WORK REQUEST: Where a line in the listing below contains the word "blog", copy that line.

DATA FOR THIS TASK:
☆ ☆ ☆ ☆

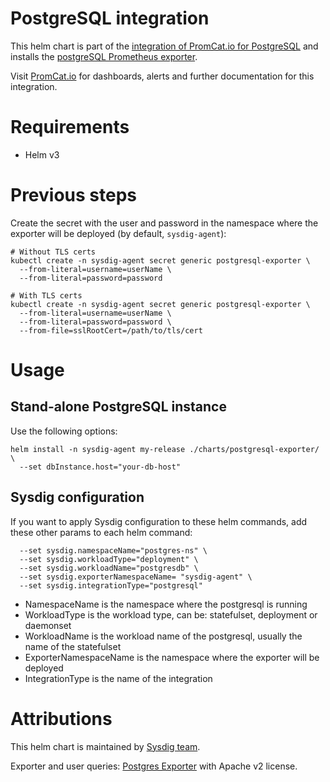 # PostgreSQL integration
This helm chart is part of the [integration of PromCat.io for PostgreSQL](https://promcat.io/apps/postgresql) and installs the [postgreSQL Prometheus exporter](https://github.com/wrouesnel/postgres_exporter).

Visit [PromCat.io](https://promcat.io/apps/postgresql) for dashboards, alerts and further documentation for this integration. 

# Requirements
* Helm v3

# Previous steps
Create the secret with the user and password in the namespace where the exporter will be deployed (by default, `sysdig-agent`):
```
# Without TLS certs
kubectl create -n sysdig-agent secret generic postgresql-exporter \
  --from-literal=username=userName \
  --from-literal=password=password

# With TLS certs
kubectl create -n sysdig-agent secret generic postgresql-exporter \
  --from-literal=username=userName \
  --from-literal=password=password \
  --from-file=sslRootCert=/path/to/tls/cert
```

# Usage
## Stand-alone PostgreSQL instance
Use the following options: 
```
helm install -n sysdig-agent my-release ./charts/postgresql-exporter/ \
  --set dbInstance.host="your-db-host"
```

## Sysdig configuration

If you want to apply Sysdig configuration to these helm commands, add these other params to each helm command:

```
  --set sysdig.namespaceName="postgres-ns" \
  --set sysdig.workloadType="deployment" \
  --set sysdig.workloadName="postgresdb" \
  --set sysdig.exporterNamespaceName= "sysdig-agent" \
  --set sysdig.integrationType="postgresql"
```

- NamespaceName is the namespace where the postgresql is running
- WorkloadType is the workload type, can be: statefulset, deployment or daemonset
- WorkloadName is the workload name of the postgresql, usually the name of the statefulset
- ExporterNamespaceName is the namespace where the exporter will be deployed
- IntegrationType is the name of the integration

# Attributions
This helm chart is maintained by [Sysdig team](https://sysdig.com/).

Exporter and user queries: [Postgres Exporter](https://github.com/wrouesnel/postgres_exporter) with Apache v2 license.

☆ ☆ ☆ ☆

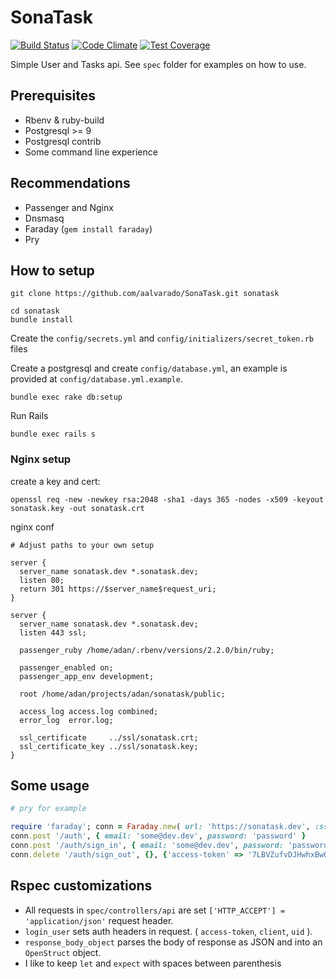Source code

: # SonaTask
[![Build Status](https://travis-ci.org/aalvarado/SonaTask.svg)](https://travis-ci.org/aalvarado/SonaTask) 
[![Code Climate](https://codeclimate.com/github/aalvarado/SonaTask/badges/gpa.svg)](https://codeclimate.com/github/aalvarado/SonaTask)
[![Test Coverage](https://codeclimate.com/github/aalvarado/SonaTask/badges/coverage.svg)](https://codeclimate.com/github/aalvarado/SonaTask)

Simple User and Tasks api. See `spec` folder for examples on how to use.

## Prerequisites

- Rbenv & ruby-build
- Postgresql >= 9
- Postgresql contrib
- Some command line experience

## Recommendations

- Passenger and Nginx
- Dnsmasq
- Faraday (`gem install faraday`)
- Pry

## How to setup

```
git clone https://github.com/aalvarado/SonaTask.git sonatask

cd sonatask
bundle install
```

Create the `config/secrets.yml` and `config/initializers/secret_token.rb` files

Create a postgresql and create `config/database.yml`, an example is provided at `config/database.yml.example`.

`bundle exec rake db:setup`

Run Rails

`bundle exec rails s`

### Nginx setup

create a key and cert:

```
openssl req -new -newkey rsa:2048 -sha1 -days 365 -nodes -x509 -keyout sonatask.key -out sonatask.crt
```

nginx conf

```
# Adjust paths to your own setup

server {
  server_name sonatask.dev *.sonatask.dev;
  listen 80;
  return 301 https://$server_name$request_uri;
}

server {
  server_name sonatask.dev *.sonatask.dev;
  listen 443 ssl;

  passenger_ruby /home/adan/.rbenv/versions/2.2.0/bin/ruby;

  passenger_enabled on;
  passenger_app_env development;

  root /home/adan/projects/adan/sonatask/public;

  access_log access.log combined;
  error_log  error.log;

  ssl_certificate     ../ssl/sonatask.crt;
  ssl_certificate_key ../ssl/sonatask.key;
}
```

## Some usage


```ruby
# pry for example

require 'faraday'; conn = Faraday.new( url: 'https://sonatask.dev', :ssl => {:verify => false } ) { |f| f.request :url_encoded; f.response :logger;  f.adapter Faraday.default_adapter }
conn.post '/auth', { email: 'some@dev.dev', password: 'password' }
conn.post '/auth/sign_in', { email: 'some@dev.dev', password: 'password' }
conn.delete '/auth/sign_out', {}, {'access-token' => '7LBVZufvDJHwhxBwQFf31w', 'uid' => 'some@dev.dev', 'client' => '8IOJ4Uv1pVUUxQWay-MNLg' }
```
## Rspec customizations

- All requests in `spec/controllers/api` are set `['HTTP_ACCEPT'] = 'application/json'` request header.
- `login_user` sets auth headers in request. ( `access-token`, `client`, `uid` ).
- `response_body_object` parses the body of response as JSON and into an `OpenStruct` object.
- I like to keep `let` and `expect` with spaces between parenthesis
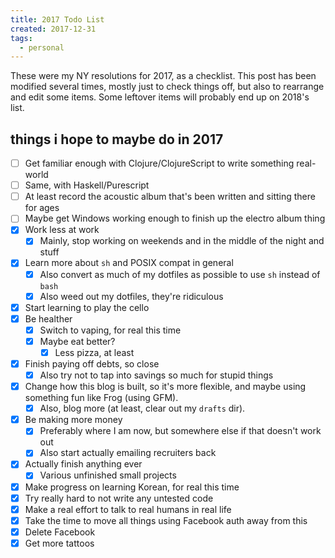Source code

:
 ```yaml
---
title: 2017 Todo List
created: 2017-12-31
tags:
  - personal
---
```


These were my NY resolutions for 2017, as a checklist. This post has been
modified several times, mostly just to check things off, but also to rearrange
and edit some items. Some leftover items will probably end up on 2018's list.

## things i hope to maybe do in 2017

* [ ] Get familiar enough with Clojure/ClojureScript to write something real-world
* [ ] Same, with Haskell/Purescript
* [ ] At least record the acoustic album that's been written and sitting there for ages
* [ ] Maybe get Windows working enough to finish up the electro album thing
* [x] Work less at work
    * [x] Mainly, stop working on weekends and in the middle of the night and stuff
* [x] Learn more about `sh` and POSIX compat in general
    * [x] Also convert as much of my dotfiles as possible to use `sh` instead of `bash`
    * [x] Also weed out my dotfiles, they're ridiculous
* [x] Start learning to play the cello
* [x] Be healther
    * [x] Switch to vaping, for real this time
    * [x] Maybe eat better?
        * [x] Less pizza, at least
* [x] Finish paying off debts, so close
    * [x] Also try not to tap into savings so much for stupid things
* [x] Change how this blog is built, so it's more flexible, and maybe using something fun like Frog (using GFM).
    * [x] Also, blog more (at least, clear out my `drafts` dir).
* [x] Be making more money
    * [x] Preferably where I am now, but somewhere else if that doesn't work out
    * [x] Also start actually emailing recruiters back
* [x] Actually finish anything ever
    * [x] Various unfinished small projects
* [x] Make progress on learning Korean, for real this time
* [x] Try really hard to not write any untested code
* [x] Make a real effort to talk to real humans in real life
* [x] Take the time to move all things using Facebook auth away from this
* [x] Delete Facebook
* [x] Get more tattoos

☆ ☆ ☆ ☆

FINAL ANSWER:
* [x] Change how this blog is built, so it's more flexible, and maybe using something fun like Frog (using GFM).
    * [x] Also, blog more (at least, clear out my `drafts` dir).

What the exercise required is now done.